The recent blog on the Mediterranean diet and diabetes prevention is a substudy of the larger PREDIMED study, and i forgot to mention that i had posted another article on this study finding decreased development of cardiovascular disease with either of the Mediterranean diets (with extra–virgin olive oil or nuts) as compared to the low-fat diet. this blog post is below. geoff
Nejm with article on mediterranean diet in primary prevention (see r DOI: 10.1056/NEJMoa1200303), as follows:
–7500 spanish patients aged 55-80, 57% women, with high cardiovascular risk (type 2 dm, or at least 3 risk factors of smoking, htn, inc LDL, low HDL, overwt/obese, or fam hx premature cad) but no evident cardiac disease. Other baseline characteristics: 40% on statins, 20% on antiplatelet rx, 50% on ACE-i. pts assessed for primary outcome of major cardiovasc event rate (MI, stroke, of death from cardiovasc causes). put on one of 3 diets:
-mediterranean with extra olive oil (given 1 qt of extra-virgin olive oil/week)
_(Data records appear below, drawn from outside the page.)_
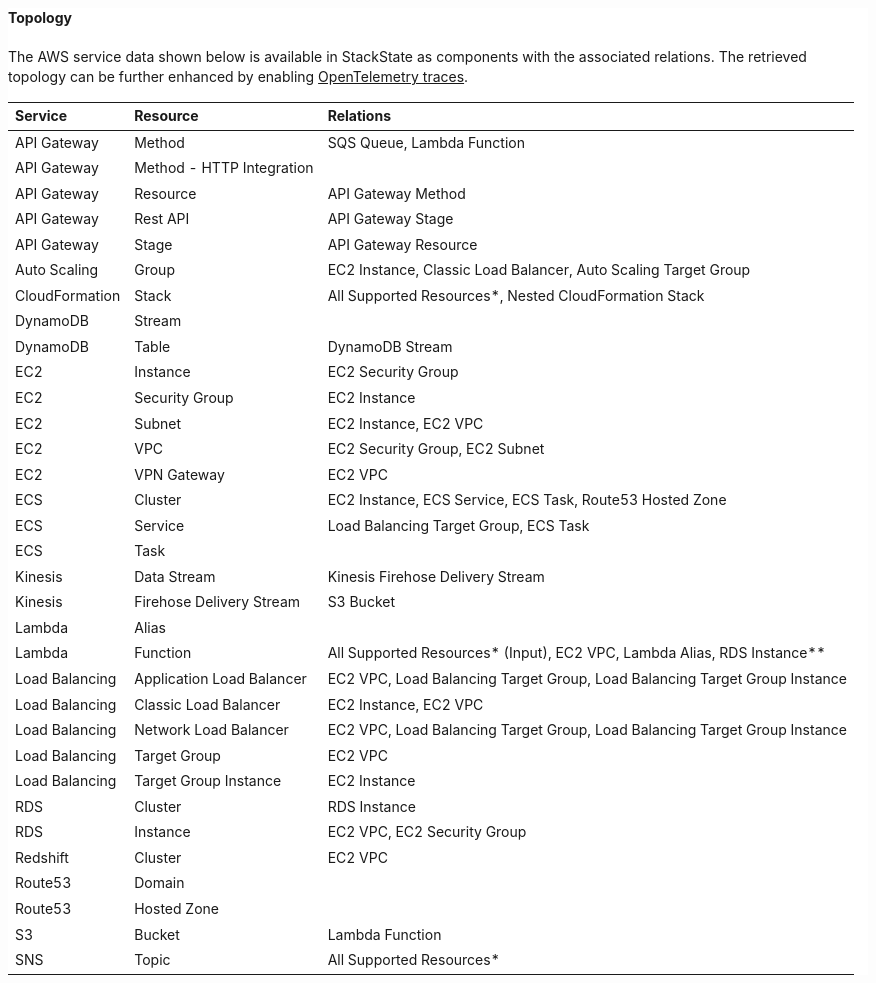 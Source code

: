 #### Topology

The AWS service data shown below is available in StackState as components with the associated relations. The retrieved topology can be further enhanced by enabling [OpenTelemetry traces](/stackpacks/integrations/aws/opentelemetry-nodejs.md).

| Service | Resource | Relations |
| :--- | :--- | :--- |
| API Gateway | Method | SQS Queue, Lambda Function |
| API Gateway | Method - HTTP Integration |  |
| API Gateway | Resource | API Gateway Method |
| API Gateway | Rest API | API Gateway Stage |
| API Gateway | Stage | API Gateway Resource |
| Auto Scaling | Group | EC2 Instance, Classic Load Balancer, Auto Scaling Target Group |
| CloudFormation | Stack | All Supported Resources\*, Nested CloudFormation Stack |
| DynamoDB | Stream |  |
| DynamoDB | Table | DynamoDB Stream |
| EC2 | Instance | EC2 Security Group |
| EC2 | Security Group | EC2 Instance |
| EC2 | Subnet | EC2 Instance, EC2 VPC |
| EC2 | VPC | EC2 Security Group, EC2 Subnet |
| EC2 | VPN Gateway | EC2 VPC |
| ECS | Cluster | EC2 Instance, ECS Service, ECS Task, Route53 Hosted Zone |
| ECS | Service | Load Balancing Target Group, ECS Task |
| ECS | Task |  |
| Kinesis | Data Stream | Kinesis Firehose Delivery Stream |
| Kinesis | Firehose Delivery Stream | S3 Bucket |
| Lambda | Alias |  |
| Lambda | Function | All Supported Resources\* \(Input\), EC2 VPC, Lambda Alias, RDS Instance\*\* |
| Load Balancing | Application Load Balancer | EC2 VPC, Load Balancing Target Group, Load Balancing Target Group Instance |
| Load Balancing | Classic Load Balancer | EC2 Instance, EC2 VPC |
| Load Balancing | Network Load Balancer | EC2 VPC, Load Balancing Target Group, Load Balancing Target Group Instance |
| Load Balancing | Target Group | EC2 VPC |
| Load Balancing | Target Group Instance | EC2 Instance |
| RDS | Cluster | RDS Instance |
| RDS | Instance | EC2 VPC, EC2 Security Group |
| Redshift | Cluster | EC2 VPC |
| Route53 | Domain |  |
| Route53 | Hosted Zone |  |
| S3 | Bucket | Lambda Function |
| SNS | Topic | All Supported Resources\* | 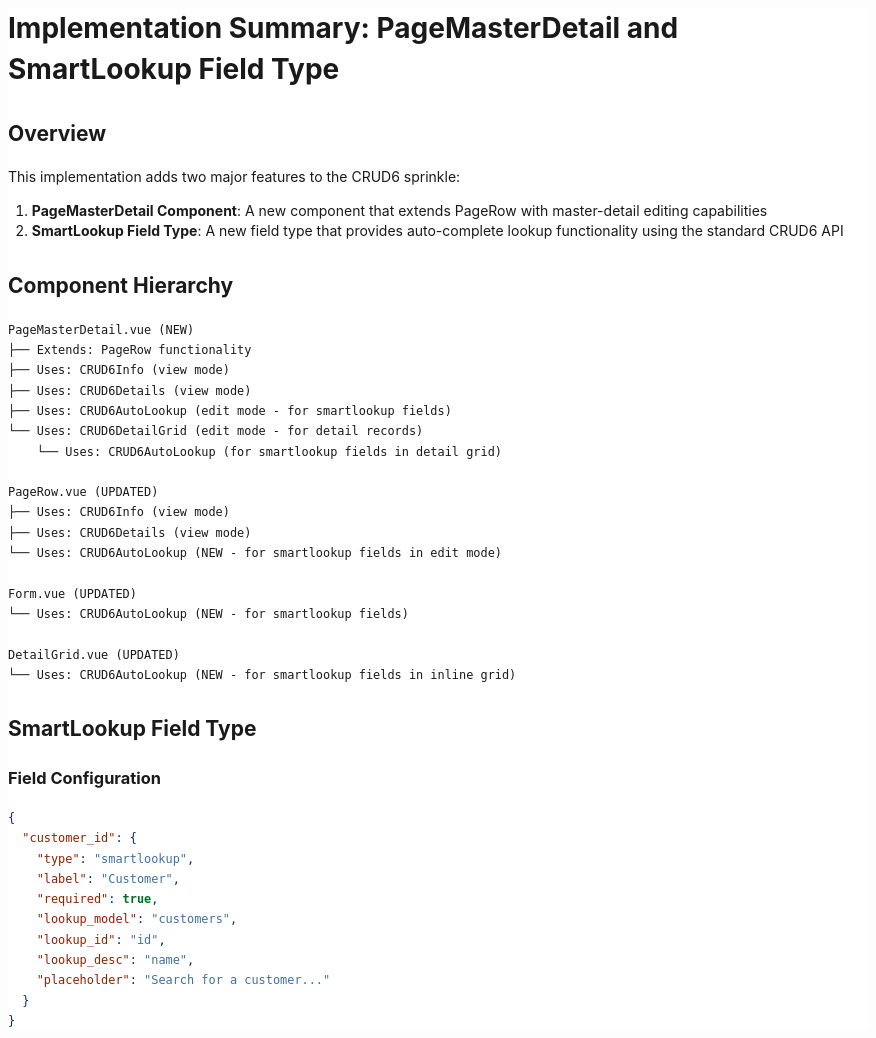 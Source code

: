 # Implementation Summary: PageMasterDetail and SmartLookup Field Type

## Overview

This implementation adds two major features to the CRUD6 sprinkle:

1. **PageMasterDetail Component**: A new component that extends PageRow with master-detail editing capabilities
2. **SmartLookup Field Type**: A new field type that provides auto-complete lookup functionality using the standard CRUD6 API

## Component Hierarchy

```
PageMasterDetail.vue (NEW)
├── Extends: PageRow functionality
├── Uses: CRUD6Info (view mode)
├── Uses: CRUD6Details (view mode)
├── Uses: CRUD6AutoLookup (edit mode - for smartlookup fields)
└── Uses: CRUD6DetailGrid (edit mode - for detail records)
    └── Uses: CRUD6AutoLookup (for smartlookup fields in detail grid)

PageRow.vue (UPDATED)
├── Uses: CRUD6Info (view mode)
├── Uses: CRUD6Details (view mode)
└── Uses: CRUD6AutoLookup (NEW - for smartlookup fields in edit mode)

Form.vue (UPDATED)
└── Uses: CRUD6AutoLookup (NEW - for smartlookup fields)

DetailGrid.vue (UPDATED)
└── Uses: CRUD6AutoLookup (NEW - for smartlookup fields in inline grid)
```

## SmartLookup Field Type

### Field Configuration

```json
{
  "customer_id": {
    "type": "smartlookup",
    "label": "Customer",
    "required": true,
    "lookup_model": "customers",
    "lookup_id": "id",
    "lookup_desc": "name",
    "placeholder": "Search for a customer..."
  }
}
```
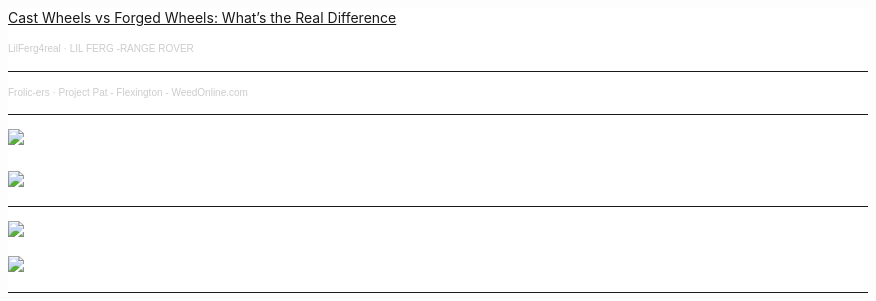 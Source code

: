 [Cast Wheels vs Forged Wheels: What’s the Real Difference](https://www.vividracing.com/blog/cast-wheels-vs-forged-wheels-whats-the-real-difference/)
<iframe width="100%" height="300" scrolling="no" frameborder="no" allow="autoplay" src="https://w.soundcloud.com/player/?url=https%3A//api.soundcloud.com/tracks/352622777&color=%23fffb00&auto_play=false&hide_related=false&show_comments=true&show_user=true&show_reposts=false&show_teaser=true&visual=true"></iframe><div style="font-size: 10px; color: #cccccc;line-break: anywhere;word-break: normal;overflow: hidden;white-space: nowrap;text-overflow: ellipsis; font-family: Interstate,Lucida Grande,Lucida Sans Unicode,Lucida Sans,Garuda,Verdana,Tahoma,sans-serif;font-weight: 100;"><a href="https://soundcloud.com/user-557982797" title="LilFerg4real" target="_blank" style="color: #cccccc; text-decoration: none;">LilFerg4real</a> · <a href="https://soundcloud.com/user-557982797/lil-ferg-range-rover" title="LIL FERG -RANGE ROVER" target="_blank" style="color: #cccccc; text-decoration: none;">LIL FERG -RANGE ROVER</a></div>
<hr>
<iframe width="100%" height="300" scrolling="no" frameborder="no" allow="autoplay" src="https://w.soundcloud.com/player/?url=https%3A//api.soundcloud.com/tracks/182141579&color=%23fffb00&auto_play=false&hide_related=false&show_comments=true&show_user=true&show_reposts=false&show_teaser=true&visual=true"></iframe><div style="font-size: 10px; color: #cccccc;line-break: anywhere;word-break: normal;overflow: hidden;white-space: nowrap;text-overflow: ellipsis; font-family: Interstate,Lucida Grande,Lucida Sans Unicode,Lucida Sans,Garuda,Verdana,Tahoma,sans-serif;font-weight: 100;"><a href="https://soundcloud.com/frolic-es" title="Frolic-ers" target="_blank" style="color: #cccccc; text-decoration: none;">Frolic-ers</a> · <a href="https://soundcloud.com/frolic-es/project-pat-flexington-prod-by" title="Project Pat - Flexington - WeedOnline.com" target="_blank" style="color: #cccccc; text-decoration: none;">Project Pat - Flexington - WeedOnline.com</a></div>
<hr>
<iframe style="border-radius:12px" src="https://open.spotify.com/embed/track/72Oh7sKJUEINkQnoPO4kHS?utm_source=generator" width="100%" height="352" frameBorder="0" allowfullscreen="" allow="autoplay; clipboard-write; encrypted-media; fullscreen; picture-in-picture" loading="lazy"></iframe>
<div class="a"><IMG src="https://images.footlocker.com/is/image/EBFL2/H4778001_a4?wid=2000&hei=2000&fmt=png-alpha"></div>
<br>
<IMG src="https://raw.githubusercontent.com/ThakaSartu/coral/master/assets/images/coverArt/xmvsf.png">

<hr>


<div class="twoPanelSpread">
  <div class="row">
    <div class="panelColumn">
      <div class="leftColumn">
<a href="https://youtu.be/iCgdf4pkvtQ"><img src="https://untappedcities.com/wp-content/uploads/2015/09/NASA-Graphics-Standard-Manual-Kickstarter-Hamish-Smyth-Jesse-Reed-Pentagram-NYC-3.jpg" /></a>
        </div>
    </div>
    <div class="panelColumn">
      <div class="rightColumn">

<a href="https://youtu.be/iCgdf4pkvtQ"><img src="https://untappedcities.com/wp-content/uploads/2015/09/NASA-Graphics-Standard-Manual-Kickstarter-Hamish-Smyth-Jesse-Reed-Pentagram-NYC-3.jpg" /></a>
         </div>
    </div>
  </div>
</div>

<hr>
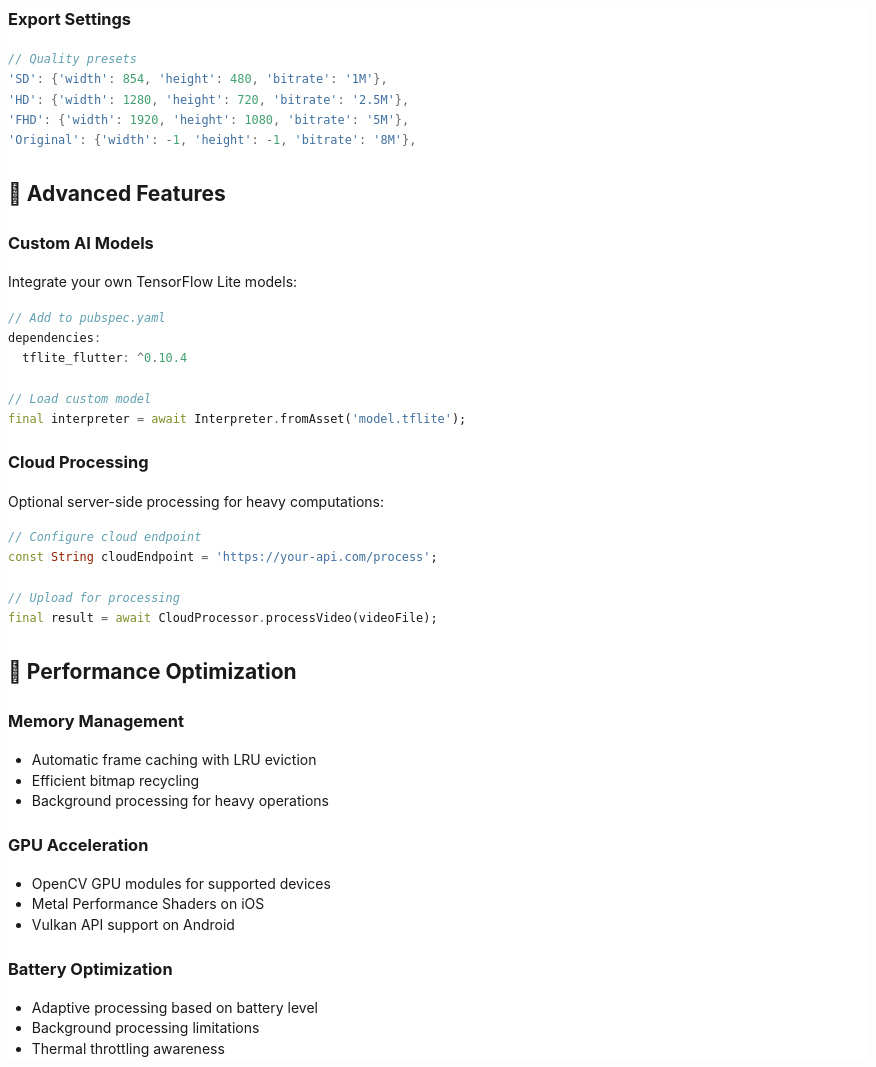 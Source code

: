 ### Export Settings
```dart
// Quality presets
'SD': {'width': 854, 'height': 480, 'bitrate': '1M'},
'HD': {'width': 1280, 'height': 720, 'bitrate': '2.5M'},
'FHD': {'width': 1920, 'height': 1080, 'bitrate': '5M'},
'Original': {'width': -1, 'height': -1, 'bitrate': '8M'},
```

## 🔧 Advanced Features

### Custom AI Models
Integrate your own TensorFlow Lite models:

```dart
// Add to pubspec.yaml
dependencies:
  tflite_flutter: ^0.10.4

// Load custom model
final interpreter = await Interpreter.fromAsset('model.tflite');
```

### Cloud Processing
Optional server-side processing for heavy computations:

```dart
// Configure cloud endpoint
const String cloudEndpoint = 'https://your-api.com/process';

// Upload for processing
final result = await CloudProcessor.processVideo(videoFile);
```

## 🎯 Performance Optimization

### Memory Management
- Automatic frame caching with LRU eviction
- Efficient bitmap recycling
- Background processing for heavy operations

### GPU Acceleration
- OpenCV GPU modules for supported devices
- Metal Performance Shaders on iOS
- Vulkan API support on Android

### Battery Optimization
- Adaptive processing based on battery level
- Background processing limitations
- Thermal throttling awareness
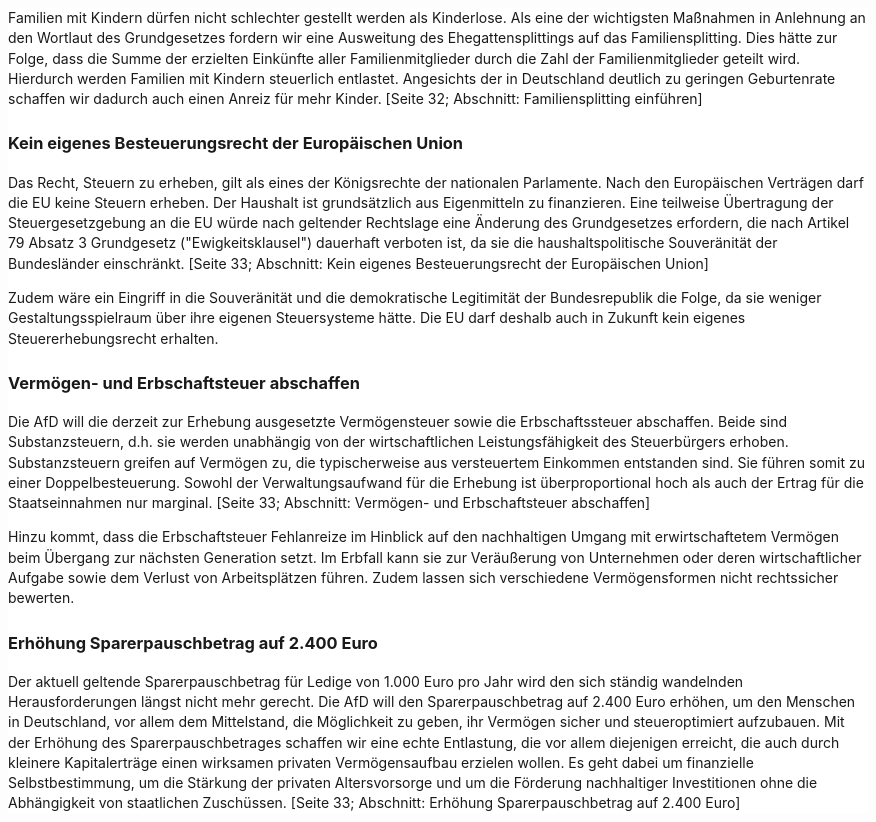 Familien mit Kindern dürfen nicht schlechter gestellt werden als Kinderlose. Als eine der
wichtigsten Maßnahmen in Anlehnung an den Wortlaut des Grundgesetzes fordern wir
eine Ausweitung des Ehegattensplittings auf das Familiensplitting. Dies hätte zur Folge,
dass die Summe der erzielten Einkünfte aller Familienmitglieder durch die Zahl der
Familienmitglieder geteilt wird. Hierdurch werden Familien mit Kindern steuerlich
entlastet. Angesichts der in Deutschland deutlich zu geringen Geburtenrate schaffen wir
dadurch auch einen Anreiz für mehr Kinder.
[Seite 32; Abschnitt: Familiensplitting einführen]






### Kein eigenes Besteuerungsrecht der Europäischen Union

Das Recht, Steuern zu erheben, gilt als eines der Königsrechte der nationalen Parlamente.
Nach den Europäischen Verträgen darf die EU keine Steuern erheben. Der Haushalt ist
grundsätzlich aus Eigenmitteln zu finanzieren. Eine teilweise Übertragung der
Steuergesetzgebung an die EU würde nach geltender Rechtslage eine Änderung des
Grundgesetzes erfordern, die nach Artikel 79 Absatz 3 Grundgesetz ("Ewigkeitsklausel")
dauerhaft verboten ist, da sie die haushaltspolitische Souveränität der Bundesländer
einschränkt.
[Seite 33; Abschnitt: Kein eigenes Besteuerungsrecht der Europäischen Union]

Zudem wäre ein Eingriff in die Souveränität und die demokratische Legitimität der
Bundesrepublik die Folge, da sie weniger Gestaltungsspielraum über ihre eigenen
Steuersysteme hätte. Die EU darf deshalb auch in Zukunft kein eigenes
Steuererhebungsrecht erhalten.


### Vermögen- und Erbschaftsteuer abschaffen

Die AfD will die derzeit zur Erhebung ausgesetzte Vermögensteuer sowie die
Erbschaftssteuer abschaffen. Beide sind Substanzsteuern, d.h. sie werden unabhängig
von der wirtschaftlichen Leistungsfähigkeit des Steuerbürgers erhoben.
Substanzsteuern greifen auf Vermögen zu, die typischerweise aus versteuertem
Einkommen entstanden sind. Sie führen somit zu einer Doppelbesteuerung. Sowohl der
Verwaltungsaufwand für die Erhebung ist überproportional hoch als auch der Ertrag für
die Staatseinnahmen nur marginal.
[Seite 33; Abschnitt: Vermögen- und Erbschaftsteuer abschaffen]

Hinzu kommt, dass die Erbschaftsteuer Fehlanreize im Hinblick auf den nachhaltigen
Umgang mit erwirtschaftetem Vermögen beim Übergang zur nächsten Generation setzt.
Im Erbfall kann sie zur Veräußerung von Unternehmen oder deren wirtschaftlicher
Aufgabe sowie dem Verlust von Arbeitsplätzen führen. Zudem lassen sich verschiedene
Vermögensformen nicht rechtssicher bewerten.


### Erhöhung Sparerpauschbetrag auf 2.400 Euro

Der aktuell geltende Sparerpauschbetrag für Ledige von 1.000 Euro pro Jahr wird den sich
ständig wandelnden Herausforderungen längst nicht mehr gerecht. Die AfD will den
Sparerpauschbetrag auf 2.400 Euro erhöhen, um den Menschen in Deutschland, vor
allem dem Mittelstand, die Möglichkeit zu geben, ihr Vermögen sicher und
steueroptimiert aufzubauen. Mit der Erhöhung des Sparerpauschbetrages schaffen wir
eine echte Entlastung, die vor allem diejenigen erreicht, die auch durch kleinere
Kapitalerträge einen wirksamen privaten Vermögensaufbau erzielen wollen. Es geht
dabei um finanzielle Selbstbestimmung, um die Stärkung der privaten Altersvorsorge
und um die Förderung nachhaltiger Investitionen ohne die Abhängigkeit von staatlichen
Zuschüssen.
[Seite 33; Abschnitt: Erhöhung Sparerpauschbetrag auf 2.400 Euro]
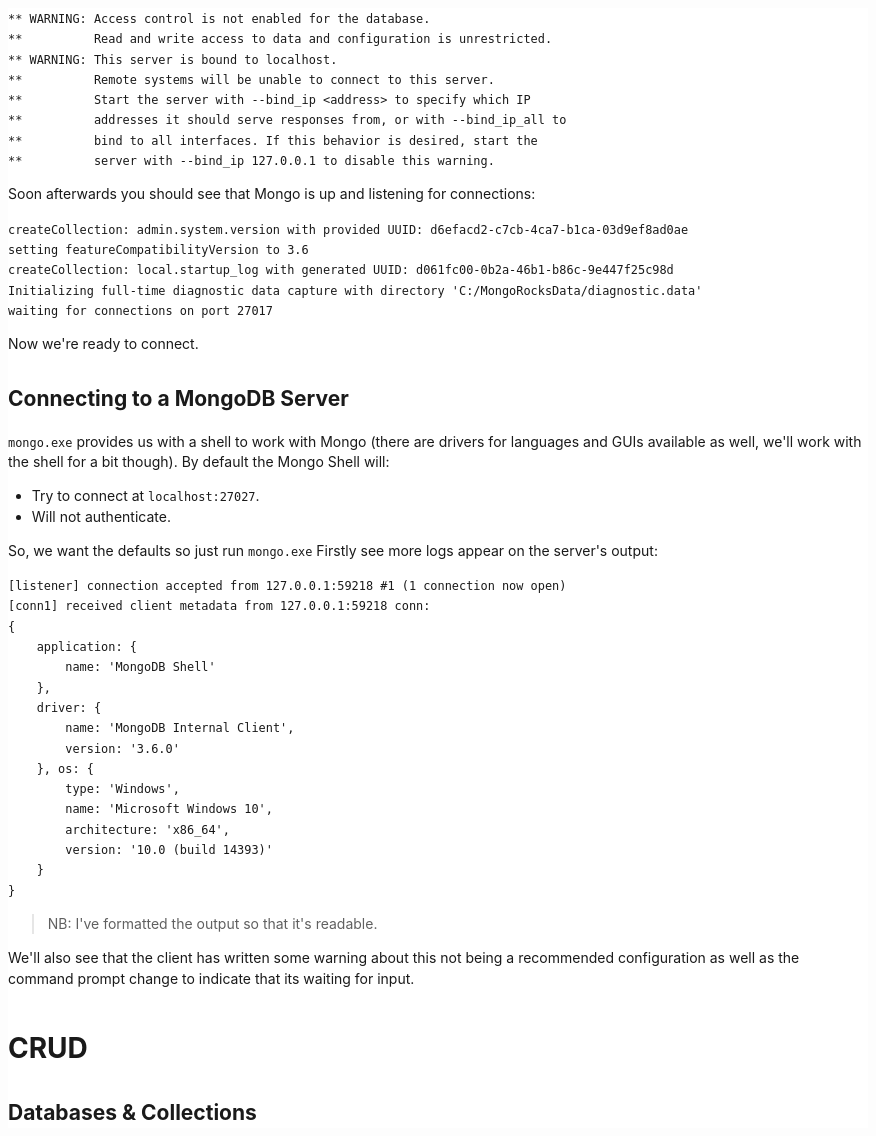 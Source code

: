     ** WARNING: Access control is not enabled for the database.
    **          Read and write access to data and configuration is unrestricted.
    ** WARNING: This server is bound to localhost.
    **          Remote systems will be unable to connect to this server.
    **          Start the server with --bind_ip <address> to specify which IP
    **          addresses it should serve responses from, or with --bind_ip_all to
    **          bind to all interfaces. If this behavior is desired, start the
    **          server with --bind_ip 127.0.0.1 to disable this warning.

Soon afterwards you should see that Mongo is up and listening for connections:

    createCollection: admin.system.version with provided UUID: d6efacd2-c7cb-4ca7-b1ca-03d9ef8ad0ae
    setting featureCompatibilityVersion to 3.6
    createCollection: local.startup_log with generated UUID: d061fc00-0b2a-46b1-b86c-9e447f25c98d
    Initializing full-time diagnostic data capture with directory 'C:/MongoRocksData/diagnostic.data'
    waiting for connections on port 27017

Now we're ready to connect.

## Connecting to a MongoDB Server

`mongo.exe` provides us with a shell to work with Mongo (there are drivers for languages and GUIs available as well, we'll work with the shell for a bit though).  By default the Mongo Shell will:

* Try to connect at `localhost:27027`.
* Will not authenticate.

So, we want the defaults so just run `mongo.exe`  Firstly see more logs appear on the server's output:

    [listener] connection accepted from 127.0.0.1:59218 #1 (1 connection now open)
    [conn1] received client metadata from 127.0.0.1:59218 conn: 
    { 
        application: { 
            name: 'MongoDB Shell' 
        }, 
        driver: { 
            name: 'MongoDB Internal Client', 
            version: '3.6.0' 
        }, os: { 
            type: 'Windows', 
            name: 'Microsoft Windows 10', 
            architecture: 'x86_64', 
            version: '10.0 (build 14393)' 
        } 
    }
    
> NB:  I've formatted the output so that it's readable.

We'll also see that the client has written some warning about this not being a recommended configuration as well as the command prompt change to indicate that its waiting for input.

# CRUD
## Databases & Collections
-mediterranean with extra mixed nuts (given 30 g mixed nuts/day)
-control diet (advise to reduce dietary fat).
–study stopped early, after 4.8 yrs, with (compared to control diet):
-30% decrease in primary outcome in those on medit diet and olive oil
-28% decrease in primary outcome in those on medit diet and mixed nuts
-these translate to absolute risk reduction of 3 major cardiovasc events per 1000 person-yrs
These studies fit in with others i’ve sent out, which show that mediterranean diet decreases metabolic syndrome, has anti-inflammatory effects, improves endothelial function.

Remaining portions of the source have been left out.